If he isn't cheating however, I really can't tell you what to do. I have a saying that I have told people over and over. If you are going to be with someone, you have to trust them. If you can't trust them, then there's no sense of being with them, its that simple.
@MH4444 (2161)
• United States
13 Apr 08
Well said!
I think too many people put up with a bad relationship to feel good about themselves. Nobody cares about you as well as yourself. It's only when you find a person that treats you like you treat yourself that you should be in a relationship.
1 person likes this
@phillygirl606 (1112)
• United States
13 Apr 08
I have told him that before that if he doesn't trust me than he needs to just walk away. He says he really cares about me. But the insecurities are really getting to me. I really do not know if I can take anymore.
1 person likes this
@gemini_rose (16264)
•
13 Apr 08
I would be mad too, that is the one thing that I just do not like is someone who is supposed to be in love with you saying that they do not trust you. Then using it as an excuse to go through your private things, and then they have the cheek to try and make excuses for it and make it sound like its perfectly acceptable. If there is no trust, how can it possibly work. I have always said that if someone is going to cheat then they will no matter what you do, and that to keep tabs on someone is the sure way to drive you into someone elses arms.

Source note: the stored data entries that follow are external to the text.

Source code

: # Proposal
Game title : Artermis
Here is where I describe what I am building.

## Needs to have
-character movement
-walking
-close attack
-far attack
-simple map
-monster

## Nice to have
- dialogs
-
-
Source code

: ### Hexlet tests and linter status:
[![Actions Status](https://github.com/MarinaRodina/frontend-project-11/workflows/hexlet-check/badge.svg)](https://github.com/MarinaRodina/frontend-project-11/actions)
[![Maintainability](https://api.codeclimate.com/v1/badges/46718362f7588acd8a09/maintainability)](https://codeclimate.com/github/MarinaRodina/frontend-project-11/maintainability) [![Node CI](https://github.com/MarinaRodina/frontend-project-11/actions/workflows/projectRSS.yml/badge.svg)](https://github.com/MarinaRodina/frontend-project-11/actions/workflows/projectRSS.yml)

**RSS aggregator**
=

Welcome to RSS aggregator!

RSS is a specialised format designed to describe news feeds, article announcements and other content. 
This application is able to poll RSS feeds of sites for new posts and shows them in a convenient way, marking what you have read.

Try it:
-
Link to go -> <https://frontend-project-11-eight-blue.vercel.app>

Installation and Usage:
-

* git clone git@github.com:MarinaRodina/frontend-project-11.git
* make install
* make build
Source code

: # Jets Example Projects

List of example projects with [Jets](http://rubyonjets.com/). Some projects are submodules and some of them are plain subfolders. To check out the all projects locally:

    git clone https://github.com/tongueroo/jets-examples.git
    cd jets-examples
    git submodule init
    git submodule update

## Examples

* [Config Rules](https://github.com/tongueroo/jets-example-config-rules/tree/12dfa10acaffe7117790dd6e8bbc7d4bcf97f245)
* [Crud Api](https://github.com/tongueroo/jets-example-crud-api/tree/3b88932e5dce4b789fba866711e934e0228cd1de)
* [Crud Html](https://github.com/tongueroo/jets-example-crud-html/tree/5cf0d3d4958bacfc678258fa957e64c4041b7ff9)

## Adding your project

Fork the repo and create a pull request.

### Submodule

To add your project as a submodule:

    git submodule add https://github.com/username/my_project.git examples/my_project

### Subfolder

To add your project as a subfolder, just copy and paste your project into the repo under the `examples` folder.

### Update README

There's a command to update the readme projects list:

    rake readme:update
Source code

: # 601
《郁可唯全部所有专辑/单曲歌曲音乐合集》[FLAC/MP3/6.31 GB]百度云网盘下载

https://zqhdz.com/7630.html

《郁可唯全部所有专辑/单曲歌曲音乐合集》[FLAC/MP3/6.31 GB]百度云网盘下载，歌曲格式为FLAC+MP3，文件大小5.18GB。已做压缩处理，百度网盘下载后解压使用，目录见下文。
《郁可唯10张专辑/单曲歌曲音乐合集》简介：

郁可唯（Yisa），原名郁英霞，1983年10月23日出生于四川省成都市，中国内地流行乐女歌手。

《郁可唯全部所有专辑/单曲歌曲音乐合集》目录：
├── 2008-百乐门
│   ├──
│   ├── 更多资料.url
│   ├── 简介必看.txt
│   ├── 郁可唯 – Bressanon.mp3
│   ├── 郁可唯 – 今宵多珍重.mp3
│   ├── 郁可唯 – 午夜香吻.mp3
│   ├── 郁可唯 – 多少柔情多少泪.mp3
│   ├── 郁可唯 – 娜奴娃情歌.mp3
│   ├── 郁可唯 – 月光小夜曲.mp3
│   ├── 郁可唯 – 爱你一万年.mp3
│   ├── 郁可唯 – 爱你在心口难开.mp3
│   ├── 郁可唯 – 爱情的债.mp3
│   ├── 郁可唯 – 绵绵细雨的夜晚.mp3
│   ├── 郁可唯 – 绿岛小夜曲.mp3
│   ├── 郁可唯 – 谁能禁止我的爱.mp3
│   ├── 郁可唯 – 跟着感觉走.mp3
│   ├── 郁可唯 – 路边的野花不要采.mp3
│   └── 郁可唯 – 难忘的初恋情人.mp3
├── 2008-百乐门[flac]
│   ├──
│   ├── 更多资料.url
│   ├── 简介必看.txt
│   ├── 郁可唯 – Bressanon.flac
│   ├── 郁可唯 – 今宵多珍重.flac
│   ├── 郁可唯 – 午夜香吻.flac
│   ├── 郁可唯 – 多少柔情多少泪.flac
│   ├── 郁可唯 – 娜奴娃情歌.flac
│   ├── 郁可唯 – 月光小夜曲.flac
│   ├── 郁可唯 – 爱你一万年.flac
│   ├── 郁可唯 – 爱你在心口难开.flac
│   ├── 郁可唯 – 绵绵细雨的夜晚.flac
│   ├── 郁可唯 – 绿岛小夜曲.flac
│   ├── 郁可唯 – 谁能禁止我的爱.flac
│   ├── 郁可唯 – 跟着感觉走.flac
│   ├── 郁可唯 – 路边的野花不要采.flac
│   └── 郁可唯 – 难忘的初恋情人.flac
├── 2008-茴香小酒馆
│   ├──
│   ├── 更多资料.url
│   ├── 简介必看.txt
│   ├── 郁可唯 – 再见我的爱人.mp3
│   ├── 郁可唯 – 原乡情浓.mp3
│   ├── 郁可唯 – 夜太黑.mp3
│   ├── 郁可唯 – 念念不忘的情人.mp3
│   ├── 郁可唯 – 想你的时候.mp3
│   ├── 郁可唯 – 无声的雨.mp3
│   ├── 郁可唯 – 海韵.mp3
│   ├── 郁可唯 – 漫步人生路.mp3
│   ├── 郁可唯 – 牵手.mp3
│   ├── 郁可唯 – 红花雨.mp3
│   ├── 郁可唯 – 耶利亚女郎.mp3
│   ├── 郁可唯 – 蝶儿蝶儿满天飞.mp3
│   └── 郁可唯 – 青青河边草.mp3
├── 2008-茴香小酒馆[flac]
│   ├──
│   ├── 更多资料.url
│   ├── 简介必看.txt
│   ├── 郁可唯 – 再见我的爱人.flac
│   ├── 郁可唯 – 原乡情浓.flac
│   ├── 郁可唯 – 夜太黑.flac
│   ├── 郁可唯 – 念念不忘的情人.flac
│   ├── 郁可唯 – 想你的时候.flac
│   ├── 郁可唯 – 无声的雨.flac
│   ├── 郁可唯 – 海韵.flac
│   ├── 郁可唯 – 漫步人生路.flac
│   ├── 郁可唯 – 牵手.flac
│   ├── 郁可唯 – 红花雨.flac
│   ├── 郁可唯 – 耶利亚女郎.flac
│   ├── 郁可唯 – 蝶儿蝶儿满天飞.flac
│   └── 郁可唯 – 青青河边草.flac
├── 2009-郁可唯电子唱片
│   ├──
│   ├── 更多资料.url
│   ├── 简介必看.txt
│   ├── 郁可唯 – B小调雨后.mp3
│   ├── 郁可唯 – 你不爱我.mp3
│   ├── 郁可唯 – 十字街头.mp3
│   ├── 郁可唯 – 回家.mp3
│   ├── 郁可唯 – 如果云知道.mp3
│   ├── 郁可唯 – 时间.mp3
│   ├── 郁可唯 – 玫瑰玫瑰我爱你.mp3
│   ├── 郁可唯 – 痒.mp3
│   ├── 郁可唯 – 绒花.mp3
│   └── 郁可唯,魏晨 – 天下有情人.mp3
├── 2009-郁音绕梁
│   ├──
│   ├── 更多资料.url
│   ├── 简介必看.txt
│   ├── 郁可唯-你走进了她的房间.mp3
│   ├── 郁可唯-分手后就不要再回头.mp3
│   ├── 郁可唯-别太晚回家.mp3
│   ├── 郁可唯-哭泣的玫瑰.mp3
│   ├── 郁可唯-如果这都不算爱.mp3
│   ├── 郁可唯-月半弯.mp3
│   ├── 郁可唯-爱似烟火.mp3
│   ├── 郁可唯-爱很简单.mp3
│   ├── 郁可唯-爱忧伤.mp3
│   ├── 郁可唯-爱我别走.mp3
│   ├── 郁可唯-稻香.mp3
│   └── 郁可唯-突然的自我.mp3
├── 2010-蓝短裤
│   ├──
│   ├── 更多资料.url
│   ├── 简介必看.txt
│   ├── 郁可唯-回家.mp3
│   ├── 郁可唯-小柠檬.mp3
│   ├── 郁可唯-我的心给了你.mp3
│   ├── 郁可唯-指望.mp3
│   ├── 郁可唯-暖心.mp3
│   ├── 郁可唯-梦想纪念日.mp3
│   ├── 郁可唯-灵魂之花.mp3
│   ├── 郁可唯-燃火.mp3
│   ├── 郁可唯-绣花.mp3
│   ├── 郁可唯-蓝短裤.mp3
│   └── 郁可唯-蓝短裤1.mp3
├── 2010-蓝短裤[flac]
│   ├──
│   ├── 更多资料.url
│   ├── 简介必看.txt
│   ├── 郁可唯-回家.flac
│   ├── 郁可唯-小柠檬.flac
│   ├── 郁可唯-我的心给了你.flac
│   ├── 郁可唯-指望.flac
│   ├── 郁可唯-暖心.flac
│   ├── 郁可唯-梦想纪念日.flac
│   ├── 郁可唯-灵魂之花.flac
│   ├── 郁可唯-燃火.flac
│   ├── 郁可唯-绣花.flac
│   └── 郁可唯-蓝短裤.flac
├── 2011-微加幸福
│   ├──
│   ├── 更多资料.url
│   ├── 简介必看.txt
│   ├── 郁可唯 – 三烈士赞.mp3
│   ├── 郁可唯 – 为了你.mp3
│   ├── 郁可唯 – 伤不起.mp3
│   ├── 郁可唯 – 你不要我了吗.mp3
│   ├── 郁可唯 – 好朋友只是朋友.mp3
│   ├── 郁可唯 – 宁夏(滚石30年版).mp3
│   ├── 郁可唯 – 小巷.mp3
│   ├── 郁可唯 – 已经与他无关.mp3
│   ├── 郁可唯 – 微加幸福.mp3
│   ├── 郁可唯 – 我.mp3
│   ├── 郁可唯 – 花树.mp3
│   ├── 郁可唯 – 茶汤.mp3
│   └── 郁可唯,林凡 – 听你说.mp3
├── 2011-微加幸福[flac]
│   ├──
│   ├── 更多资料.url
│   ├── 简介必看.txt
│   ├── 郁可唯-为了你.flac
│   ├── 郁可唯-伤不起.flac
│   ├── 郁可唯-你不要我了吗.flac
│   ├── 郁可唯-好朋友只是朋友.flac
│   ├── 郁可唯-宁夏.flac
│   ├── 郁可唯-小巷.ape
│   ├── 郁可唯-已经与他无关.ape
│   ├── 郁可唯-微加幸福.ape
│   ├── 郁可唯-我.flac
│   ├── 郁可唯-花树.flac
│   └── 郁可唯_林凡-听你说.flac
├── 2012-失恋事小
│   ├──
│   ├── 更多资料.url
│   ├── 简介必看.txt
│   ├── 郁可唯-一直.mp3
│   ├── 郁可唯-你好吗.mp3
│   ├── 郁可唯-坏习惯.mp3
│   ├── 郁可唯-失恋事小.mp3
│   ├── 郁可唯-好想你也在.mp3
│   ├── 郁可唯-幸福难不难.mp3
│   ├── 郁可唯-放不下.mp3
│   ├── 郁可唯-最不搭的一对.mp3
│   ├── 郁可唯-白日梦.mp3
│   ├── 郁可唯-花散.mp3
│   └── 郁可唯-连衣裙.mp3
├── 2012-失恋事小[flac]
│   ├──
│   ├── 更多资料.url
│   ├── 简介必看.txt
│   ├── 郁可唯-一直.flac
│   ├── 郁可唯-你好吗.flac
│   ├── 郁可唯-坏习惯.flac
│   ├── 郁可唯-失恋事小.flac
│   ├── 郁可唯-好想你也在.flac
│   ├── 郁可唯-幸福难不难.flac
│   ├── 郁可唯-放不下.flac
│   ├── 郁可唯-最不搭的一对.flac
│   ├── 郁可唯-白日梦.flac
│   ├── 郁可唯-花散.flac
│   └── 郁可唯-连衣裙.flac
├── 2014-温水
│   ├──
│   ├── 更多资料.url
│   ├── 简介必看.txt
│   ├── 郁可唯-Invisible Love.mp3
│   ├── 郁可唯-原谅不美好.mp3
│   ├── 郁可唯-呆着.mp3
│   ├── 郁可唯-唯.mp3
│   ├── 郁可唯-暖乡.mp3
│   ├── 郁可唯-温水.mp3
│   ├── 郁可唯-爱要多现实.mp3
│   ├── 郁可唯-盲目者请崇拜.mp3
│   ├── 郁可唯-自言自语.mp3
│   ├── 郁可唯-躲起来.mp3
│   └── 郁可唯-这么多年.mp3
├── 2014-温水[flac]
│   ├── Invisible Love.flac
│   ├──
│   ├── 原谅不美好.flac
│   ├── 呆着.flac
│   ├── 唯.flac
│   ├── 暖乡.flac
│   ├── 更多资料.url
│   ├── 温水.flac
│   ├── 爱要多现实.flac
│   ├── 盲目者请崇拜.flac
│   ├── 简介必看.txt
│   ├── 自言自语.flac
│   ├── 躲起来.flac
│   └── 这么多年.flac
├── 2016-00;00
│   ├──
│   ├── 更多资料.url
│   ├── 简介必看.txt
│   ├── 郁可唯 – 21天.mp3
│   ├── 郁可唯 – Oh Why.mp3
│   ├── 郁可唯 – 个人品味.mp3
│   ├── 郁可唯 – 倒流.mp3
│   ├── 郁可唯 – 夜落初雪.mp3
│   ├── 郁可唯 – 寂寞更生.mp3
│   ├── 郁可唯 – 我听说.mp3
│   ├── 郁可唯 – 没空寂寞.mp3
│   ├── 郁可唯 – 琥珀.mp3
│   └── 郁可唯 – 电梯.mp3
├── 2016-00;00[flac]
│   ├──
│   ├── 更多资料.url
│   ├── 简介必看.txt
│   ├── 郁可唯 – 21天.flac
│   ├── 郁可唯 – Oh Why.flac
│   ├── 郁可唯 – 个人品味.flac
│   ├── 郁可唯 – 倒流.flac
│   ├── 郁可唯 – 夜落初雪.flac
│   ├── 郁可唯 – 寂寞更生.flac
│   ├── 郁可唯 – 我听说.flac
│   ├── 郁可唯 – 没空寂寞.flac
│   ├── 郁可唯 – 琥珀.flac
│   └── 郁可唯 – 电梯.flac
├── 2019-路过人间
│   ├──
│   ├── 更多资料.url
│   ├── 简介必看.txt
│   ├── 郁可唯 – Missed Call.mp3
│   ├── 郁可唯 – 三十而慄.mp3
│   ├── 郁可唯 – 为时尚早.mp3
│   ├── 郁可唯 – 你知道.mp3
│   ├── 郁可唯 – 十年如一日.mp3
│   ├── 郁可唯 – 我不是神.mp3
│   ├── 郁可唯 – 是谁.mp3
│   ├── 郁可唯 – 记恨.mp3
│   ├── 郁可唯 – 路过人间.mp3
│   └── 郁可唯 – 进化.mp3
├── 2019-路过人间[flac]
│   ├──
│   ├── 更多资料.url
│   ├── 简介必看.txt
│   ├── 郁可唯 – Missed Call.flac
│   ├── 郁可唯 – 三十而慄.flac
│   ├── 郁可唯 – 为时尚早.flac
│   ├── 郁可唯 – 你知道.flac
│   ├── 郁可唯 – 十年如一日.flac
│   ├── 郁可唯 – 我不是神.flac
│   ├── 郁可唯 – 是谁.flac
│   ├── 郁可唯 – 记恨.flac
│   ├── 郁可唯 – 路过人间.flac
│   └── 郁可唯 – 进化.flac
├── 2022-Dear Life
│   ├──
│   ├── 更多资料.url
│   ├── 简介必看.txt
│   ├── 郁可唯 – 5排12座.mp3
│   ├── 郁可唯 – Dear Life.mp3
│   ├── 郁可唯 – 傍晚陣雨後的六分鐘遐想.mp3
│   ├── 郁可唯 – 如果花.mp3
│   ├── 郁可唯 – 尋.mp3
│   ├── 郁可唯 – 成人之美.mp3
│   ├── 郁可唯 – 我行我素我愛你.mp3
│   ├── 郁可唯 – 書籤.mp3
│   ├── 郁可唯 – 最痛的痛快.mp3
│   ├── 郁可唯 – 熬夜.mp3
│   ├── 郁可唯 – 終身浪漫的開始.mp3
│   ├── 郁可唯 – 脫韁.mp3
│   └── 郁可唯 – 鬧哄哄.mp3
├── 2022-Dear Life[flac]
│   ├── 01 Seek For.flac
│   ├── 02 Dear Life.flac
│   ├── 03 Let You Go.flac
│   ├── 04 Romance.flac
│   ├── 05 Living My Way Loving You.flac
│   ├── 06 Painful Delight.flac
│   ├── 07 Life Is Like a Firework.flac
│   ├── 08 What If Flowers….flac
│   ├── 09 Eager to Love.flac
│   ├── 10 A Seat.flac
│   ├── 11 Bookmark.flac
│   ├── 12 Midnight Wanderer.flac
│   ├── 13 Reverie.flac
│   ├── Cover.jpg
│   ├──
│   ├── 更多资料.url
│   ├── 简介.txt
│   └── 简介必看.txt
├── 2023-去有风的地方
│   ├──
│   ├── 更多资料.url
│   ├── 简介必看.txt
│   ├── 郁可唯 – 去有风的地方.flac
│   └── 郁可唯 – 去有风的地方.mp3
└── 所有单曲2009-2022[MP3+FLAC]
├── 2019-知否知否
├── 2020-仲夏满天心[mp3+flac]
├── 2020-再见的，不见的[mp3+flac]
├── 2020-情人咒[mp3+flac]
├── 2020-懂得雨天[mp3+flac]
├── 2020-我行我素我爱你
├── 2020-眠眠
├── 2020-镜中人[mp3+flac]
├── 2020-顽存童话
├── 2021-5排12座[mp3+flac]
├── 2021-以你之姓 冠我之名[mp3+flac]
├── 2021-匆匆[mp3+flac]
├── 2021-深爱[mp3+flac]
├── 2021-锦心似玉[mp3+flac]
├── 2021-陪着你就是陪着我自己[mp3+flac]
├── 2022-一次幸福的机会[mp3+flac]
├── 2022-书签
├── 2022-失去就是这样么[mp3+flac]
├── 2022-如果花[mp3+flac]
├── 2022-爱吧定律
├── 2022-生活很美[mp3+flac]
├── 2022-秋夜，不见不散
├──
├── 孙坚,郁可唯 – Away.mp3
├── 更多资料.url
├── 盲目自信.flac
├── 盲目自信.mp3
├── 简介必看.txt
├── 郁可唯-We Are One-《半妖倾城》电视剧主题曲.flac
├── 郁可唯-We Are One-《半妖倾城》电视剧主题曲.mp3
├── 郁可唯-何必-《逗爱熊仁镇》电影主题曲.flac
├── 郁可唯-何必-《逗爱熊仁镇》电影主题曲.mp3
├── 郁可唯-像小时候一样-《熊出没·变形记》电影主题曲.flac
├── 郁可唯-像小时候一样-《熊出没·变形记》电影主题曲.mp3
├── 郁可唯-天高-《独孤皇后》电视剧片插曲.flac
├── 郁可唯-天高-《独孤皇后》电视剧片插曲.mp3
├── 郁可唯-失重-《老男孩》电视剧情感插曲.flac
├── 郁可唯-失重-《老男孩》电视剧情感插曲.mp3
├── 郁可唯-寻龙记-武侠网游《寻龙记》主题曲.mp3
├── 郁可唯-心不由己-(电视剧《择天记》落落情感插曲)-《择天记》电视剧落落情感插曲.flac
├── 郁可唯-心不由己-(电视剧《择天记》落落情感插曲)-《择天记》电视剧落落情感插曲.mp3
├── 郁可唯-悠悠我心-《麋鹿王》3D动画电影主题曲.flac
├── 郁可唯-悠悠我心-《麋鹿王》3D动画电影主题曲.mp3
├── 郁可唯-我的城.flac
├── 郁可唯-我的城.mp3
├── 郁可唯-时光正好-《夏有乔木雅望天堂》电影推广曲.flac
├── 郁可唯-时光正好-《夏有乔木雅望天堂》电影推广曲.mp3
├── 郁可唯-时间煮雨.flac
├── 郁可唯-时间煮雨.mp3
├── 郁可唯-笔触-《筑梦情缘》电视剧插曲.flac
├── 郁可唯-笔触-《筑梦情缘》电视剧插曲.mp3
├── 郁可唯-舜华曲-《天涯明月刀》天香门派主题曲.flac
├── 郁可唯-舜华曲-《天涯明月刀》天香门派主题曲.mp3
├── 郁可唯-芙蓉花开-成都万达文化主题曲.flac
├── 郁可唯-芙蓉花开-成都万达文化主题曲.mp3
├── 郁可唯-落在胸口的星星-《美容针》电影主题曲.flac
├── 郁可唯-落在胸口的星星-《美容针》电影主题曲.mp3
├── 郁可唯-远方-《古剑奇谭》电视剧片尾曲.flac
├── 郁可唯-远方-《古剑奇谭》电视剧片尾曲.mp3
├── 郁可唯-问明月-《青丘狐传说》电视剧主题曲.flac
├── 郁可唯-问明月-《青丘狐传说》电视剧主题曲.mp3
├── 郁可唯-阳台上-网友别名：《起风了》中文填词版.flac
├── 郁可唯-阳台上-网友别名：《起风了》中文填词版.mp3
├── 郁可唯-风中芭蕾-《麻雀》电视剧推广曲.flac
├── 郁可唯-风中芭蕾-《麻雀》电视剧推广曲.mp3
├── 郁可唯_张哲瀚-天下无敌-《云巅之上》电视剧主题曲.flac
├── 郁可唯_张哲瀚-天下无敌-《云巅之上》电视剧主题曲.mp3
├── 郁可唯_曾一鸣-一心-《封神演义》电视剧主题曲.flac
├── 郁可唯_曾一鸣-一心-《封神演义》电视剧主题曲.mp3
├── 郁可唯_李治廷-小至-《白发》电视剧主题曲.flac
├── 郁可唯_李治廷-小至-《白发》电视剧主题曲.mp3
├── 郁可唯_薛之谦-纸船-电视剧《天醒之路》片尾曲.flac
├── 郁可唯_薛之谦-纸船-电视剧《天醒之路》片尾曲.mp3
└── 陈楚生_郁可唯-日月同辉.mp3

I think that you need to be firm with him and tell him that it is not acceptable for him to do that, tell him that he needs to trust you and that if he does not then there will end up being no future in your relationship. You are definately not over reacting, my hubby would never dream of doing that to me, he knows that I would never do anything behind his back he totally trusts me, I have never given him any reason not to.
@phillygirl606 (1112)
• United States
13 Apr 08
It's not really what he did thats making me mad now. It's why he did it. I feel that he doesn't trust me at all and that he has never really trusted me. Since the beginning of our relationship I have had to reassure him over and over that I am not doing anything wrong. That I am not like his ex wife. That I am not gone to cheat on him.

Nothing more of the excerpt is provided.